## Goal of the exercise
In the material below, tally the lines that include the string "small", then write down only the total.

## Provided data
********************
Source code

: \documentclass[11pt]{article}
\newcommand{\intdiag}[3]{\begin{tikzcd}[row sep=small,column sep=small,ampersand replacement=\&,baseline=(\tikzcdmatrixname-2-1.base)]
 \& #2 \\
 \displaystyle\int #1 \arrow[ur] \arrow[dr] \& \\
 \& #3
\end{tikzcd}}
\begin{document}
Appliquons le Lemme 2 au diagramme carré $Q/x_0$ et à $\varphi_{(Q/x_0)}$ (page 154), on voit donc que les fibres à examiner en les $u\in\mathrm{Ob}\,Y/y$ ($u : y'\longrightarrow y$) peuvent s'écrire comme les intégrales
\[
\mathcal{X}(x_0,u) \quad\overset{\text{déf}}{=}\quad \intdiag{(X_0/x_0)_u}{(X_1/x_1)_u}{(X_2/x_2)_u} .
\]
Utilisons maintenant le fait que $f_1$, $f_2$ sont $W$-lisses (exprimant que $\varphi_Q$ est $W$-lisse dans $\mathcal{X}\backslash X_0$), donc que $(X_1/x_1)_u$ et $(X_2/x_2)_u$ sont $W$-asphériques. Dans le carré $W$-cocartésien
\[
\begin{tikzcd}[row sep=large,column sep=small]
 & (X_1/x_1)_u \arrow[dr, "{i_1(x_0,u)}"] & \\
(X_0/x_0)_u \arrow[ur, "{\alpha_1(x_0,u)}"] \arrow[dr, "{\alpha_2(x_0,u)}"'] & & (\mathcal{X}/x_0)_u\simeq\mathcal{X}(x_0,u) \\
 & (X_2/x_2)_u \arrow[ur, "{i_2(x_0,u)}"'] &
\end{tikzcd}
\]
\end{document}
********************
## Output
2